If you have been denied for business financing before, don’t worry. Most Canadians who apply for a small business loan get rejected for various different reasons. One of the main reasons is having bad business or personal credit scores. It’s never too late to start building business credit if you haven’t taken the appropriate steps already.
Let’s take a look at 8 ways you can build business credit and be eligible for the capital you need to grow or expand your business.
Verify you have a business credit file
Your business credit file is created by Canadian credit bureaus. They store your business credit information. The two major ones in Canada are Equifax and TransUnion. Before opening a credit file with a credit bureau, you must conduct a search with each agency and find out if your business already has a file in their database. Conducting a search is simple – just go on their website and type in your business’ name, city, province, and postal code number. If your business comes up, then great! If not, here’s what to do prior to opening a credit file:
- Establish your business entity
- Obtain a business number or identification number
- Then contact each credit agency and open a file with them
Keep in mind that each agency collects its own information about your business through different databases. So make sure that you have a credit file with each agency.

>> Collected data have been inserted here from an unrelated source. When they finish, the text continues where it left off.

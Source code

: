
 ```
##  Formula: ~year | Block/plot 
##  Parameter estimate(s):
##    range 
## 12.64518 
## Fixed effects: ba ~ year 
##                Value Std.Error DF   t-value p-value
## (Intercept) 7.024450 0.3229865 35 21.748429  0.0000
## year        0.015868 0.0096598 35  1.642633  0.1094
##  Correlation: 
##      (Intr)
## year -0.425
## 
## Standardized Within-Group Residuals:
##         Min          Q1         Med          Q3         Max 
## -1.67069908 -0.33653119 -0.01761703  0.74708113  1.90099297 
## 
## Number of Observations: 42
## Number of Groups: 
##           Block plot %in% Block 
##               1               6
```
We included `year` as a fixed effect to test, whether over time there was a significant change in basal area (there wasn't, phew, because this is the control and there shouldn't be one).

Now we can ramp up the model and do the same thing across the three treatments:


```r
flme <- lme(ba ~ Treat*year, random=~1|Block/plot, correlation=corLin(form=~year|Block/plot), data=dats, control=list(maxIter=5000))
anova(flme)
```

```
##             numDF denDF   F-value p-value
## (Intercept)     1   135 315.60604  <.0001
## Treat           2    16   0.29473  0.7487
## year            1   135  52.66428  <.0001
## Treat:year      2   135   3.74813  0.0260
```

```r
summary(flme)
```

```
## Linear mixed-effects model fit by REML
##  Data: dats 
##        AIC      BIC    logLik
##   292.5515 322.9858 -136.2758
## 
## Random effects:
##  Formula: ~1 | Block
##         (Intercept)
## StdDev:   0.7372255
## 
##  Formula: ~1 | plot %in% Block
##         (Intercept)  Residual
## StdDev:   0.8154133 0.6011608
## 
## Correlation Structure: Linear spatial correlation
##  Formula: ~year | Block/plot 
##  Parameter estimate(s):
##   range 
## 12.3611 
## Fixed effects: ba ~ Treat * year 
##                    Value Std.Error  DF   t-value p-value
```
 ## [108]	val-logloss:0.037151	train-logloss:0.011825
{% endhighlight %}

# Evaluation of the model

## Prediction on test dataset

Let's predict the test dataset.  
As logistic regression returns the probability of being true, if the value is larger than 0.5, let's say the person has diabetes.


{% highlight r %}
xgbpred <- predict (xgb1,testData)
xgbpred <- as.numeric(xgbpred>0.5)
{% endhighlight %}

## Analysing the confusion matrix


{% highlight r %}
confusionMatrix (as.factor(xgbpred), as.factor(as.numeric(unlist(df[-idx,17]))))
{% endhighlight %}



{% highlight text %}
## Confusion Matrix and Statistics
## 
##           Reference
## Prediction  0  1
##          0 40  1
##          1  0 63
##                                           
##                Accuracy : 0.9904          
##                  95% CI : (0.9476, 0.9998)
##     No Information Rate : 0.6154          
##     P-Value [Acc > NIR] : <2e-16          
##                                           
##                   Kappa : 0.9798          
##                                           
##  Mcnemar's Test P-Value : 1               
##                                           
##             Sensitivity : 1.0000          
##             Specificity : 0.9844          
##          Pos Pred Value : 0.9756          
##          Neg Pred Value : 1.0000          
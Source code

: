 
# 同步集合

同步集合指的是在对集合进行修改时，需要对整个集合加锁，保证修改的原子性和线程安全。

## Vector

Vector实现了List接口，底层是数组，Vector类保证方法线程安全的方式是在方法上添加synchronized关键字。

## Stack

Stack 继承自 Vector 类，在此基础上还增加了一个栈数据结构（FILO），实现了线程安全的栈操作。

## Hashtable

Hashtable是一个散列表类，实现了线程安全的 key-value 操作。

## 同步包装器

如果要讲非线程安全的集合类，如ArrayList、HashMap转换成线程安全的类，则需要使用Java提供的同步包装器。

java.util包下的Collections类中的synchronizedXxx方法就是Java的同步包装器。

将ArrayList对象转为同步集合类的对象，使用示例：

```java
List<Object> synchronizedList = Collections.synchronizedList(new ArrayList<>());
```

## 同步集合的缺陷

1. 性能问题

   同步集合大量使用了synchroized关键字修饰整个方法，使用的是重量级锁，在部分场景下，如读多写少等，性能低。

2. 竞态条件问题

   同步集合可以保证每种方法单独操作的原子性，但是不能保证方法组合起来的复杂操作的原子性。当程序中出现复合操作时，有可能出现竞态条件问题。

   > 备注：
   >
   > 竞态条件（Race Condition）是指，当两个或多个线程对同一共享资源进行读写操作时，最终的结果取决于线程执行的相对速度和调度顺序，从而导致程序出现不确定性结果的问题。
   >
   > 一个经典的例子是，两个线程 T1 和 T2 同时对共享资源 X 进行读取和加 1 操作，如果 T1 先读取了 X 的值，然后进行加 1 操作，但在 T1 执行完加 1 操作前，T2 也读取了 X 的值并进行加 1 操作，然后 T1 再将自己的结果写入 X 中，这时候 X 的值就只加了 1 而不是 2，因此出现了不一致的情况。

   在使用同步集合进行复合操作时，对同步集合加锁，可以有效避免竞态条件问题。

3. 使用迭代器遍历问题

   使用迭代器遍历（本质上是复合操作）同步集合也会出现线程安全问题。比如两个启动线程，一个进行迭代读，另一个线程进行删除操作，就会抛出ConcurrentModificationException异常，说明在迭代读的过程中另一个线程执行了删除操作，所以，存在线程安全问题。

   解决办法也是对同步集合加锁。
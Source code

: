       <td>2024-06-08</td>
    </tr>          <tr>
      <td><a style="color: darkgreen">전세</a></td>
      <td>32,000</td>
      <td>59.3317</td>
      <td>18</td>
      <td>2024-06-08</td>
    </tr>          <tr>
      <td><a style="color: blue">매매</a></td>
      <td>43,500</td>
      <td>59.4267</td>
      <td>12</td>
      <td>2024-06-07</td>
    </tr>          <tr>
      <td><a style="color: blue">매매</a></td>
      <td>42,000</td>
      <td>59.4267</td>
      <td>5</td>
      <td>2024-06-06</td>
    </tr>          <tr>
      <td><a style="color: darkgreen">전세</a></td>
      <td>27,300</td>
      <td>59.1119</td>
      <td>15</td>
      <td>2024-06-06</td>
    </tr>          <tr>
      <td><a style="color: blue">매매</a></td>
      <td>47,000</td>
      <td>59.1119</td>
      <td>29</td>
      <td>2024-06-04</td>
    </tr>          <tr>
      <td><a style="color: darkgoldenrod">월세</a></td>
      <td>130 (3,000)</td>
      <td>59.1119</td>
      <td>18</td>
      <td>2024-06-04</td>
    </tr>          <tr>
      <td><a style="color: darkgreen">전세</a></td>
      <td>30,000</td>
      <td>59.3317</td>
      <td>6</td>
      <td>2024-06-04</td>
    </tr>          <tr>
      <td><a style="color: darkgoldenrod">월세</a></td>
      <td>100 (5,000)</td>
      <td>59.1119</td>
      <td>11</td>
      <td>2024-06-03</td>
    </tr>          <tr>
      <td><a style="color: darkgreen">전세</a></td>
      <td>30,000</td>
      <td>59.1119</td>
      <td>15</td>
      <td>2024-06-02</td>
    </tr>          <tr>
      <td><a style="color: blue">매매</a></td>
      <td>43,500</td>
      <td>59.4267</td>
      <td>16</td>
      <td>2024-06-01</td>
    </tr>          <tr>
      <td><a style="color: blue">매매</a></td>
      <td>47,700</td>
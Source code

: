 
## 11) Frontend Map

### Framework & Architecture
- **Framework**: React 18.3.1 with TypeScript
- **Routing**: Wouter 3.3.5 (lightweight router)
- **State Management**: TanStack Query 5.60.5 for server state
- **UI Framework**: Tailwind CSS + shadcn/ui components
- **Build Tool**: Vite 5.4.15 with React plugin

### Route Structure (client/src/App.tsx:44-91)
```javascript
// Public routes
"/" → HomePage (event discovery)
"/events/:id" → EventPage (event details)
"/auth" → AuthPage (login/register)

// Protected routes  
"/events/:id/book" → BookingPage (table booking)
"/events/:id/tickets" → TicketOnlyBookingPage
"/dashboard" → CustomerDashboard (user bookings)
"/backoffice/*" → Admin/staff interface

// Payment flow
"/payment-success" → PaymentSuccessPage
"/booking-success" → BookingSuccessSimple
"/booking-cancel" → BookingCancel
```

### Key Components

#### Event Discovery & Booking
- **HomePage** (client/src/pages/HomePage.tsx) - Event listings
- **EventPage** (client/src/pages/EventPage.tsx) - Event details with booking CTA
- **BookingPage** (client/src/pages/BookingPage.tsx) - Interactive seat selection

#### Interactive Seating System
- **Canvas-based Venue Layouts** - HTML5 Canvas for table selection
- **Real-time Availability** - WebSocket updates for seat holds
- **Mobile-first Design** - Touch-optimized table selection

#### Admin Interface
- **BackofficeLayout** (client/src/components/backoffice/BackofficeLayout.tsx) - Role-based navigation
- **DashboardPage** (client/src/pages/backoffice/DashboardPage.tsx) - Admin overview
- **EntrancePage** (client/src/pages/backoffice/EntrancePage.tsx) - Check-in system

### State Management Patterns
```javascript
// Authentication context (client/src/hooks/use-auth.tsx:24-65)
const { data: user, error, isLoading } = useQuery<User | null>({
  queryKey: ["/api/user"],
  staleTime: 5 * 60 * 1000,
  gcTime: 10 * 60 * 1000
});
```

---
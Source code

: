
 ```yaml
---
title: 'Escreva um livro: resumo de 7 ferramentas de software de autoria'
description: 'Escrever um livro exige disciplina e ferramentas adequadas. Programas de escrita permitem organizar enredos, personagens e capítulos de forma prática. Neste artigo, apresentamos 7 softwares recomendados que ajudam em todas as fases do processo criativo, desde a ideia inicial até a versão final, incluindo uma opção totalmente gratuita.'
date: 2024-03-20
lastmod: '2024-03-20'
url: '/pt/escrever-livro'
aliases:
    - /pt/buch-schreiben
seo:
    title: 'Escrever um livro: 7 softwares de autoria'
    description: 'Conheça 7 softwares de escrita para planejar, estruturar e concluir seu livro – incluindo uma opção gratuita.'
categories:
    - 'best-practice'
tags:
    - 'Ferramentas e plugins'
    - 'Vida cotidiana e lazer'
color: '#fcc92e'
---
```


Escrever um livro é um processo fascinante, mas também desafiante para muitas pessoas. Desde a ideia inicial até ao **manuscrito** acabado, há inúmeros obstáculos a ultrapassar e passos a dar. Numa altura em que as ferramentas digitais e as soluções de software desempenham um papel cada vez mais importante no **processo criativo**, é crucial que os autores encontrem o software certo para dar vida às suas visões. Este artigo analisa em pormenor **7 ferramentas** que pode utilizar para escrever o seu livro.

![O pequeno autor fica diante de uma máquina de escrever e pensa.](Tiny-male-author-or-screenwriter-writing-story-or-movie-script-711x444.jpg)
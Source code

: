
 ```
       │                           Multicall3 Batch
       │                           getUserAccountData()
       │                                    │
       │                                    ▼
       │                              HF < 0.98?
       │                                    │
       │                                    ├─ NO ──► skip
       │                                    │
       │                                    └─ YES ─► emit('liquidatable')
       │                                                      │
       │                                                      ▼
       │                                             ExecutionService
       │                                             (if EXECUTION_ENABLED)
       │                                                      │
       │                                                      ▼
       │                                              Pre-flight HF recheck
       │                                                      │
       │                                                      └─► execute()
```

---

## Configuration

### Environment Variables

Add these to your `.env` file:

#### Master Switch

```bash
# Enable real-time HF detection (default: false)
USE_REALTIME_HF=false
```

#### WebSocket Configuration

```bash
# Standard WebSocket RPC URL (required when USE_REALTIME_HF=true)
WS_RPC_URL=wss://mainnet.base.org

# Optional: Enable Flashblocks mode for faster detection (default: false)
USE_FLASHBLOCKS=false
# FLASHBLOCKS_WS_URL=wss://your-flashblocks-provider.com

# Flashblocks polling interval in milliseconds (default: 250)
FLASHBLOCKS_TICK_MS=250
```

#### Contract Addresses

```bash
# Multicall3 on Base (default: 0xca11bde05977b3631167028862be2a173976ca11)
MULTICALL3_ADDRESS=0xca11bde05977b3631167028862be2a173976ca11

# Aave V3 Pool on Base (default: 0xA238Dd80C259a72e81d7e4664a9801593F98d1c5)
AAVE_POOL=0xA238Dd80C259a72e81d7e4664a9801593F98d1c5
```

Open a business credit card
The second important step to build your business credit is to open up a business credit card account. This type of credit line is also essential to finance the operation and growth of your business. Your business credit card will cover day-to-day purchases for your business. It will also help to solidify the separation of your personal and business finances, which we will get into more in the next few points. The more you use your business credit for purchases, and the faster you repay your remaining credit balance, the quicker you will build up your credit score.
Alternative: Apply for a business loan
After you received your business cards and start using them regularly, the next step is to repay them on time and in full. Over time, this builds up your payment history. Then, when it comes to applying for a business loan, search for lenders who report to one of the major credit bureaus. Banks and traditional lenders routinely report your business loan repayment histories to credit report agencies. Most online and alternative lenders don’t file reports to credit bureaus. Before you apply, check into the lender’s policy!
Pay on time
In simple terms, the sooner you pay your bills, the better your business credit score will be in the long run. A good rule of thumb is to pay 30 days before the due date. Some creditors will even give you an incentive for paying early. For instance, they might offer you a discount if you pay within 10 days. This is beneficial because it not only improves your business credit score significantly but also makes you look responsible to the eyes of the lenders.
Correct credit report errors
There is no doubt that even the smallest error on your credit report can affect your business’ financial health. It’s mandatory to check your credit report regularly and file a dispute to one of the major credit bureaus when you come across a mistake.
Some of the most common errors to watch out for are as follows:
Incorrect business information – old mailing address, misspelled the business name, inaccurate date of establishment.
Inaccurate account status – these include late payments that you actually did pay on time, closed accounts that are still open, any debt that you have previously paid in full.
Negative information – judgments, bankruptcies, loan defaults, strange accounts opened in you or your business’ name (fraudulent activities).
Separate your business & self, legally and financially
Keeping your business and personal financial information separated is essential for the success of your business. The most important thing is that it will protect your personal assets and will make applying for a business loan and other lines of credit much easier. It also ensures that you don’t max out on your personal credit line if your business is financially struggling. Here are two things to consider when separating your business and personal finances:
Establish your business as a completely separate entity – this includes incorporation or sole proprietorship. You can learn more here.
Apply for a business credit card – As mentioned previously, get business credit cards and only use it to make business-related purchases. Don’t forget to pay them off on time (or early!) each month. Not only will this help your business credit score, but will also help build your business credit history which can then lead to better loan payment terms.
Monitor your business credit score
Fraudulent activities and errors can occur on your business credit report, which will significantly impact your score. This, in turn, will make it difficult for you to qualify for financing.
That’s why you should check your business credit reports at all times for any mistakes or errors, at least a few times a year. In case you do find one, try to get it corrected as soon as possible.
You can sign up for Loop to get your free Equifax credit scores and insights for your business.
Ultimately, building business credit takes time. That’s why it’s important to start as early as possible. You may not foresee needing a loan during the first few months or even a year of running your business, but the time will come. By establishing your business credit now, you are basically giving yourself a safety net for the future.
Follow the steps provided to build your business credit. Then work on keeping it positive by being a responsible borrower. You will thank yourself on the day when you qualify for the best financial products with the best and lowest rates possible!